* SOURCE MATERIAL
BEGIN

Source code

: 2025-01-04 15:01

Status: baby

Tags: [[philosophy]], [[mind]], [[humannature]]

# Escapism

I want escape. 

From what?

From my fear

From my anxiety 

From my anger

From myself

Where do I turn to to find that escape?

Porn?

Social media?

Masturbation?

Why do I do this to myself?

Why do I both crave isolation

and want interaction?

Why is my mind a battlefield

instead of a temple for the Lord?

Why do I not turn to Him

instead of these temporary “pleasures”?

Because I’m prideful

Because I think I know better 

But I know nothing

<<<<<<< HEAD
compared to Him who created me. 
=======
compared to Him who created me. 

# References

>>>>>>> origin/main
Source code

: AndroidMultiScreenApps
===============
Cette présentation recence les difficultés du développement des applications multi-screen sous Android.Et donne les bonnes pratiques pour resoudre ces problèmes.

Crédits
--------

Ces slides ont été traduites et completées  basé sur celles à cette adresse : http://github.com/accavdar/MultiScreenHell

END

* WHAT THE TASK REQUIRES
Copy every line of the listing containing the string "instead".

* FINAL ANSWER
instead of a temple for the Lord?
instead of these temporary “pleasures”?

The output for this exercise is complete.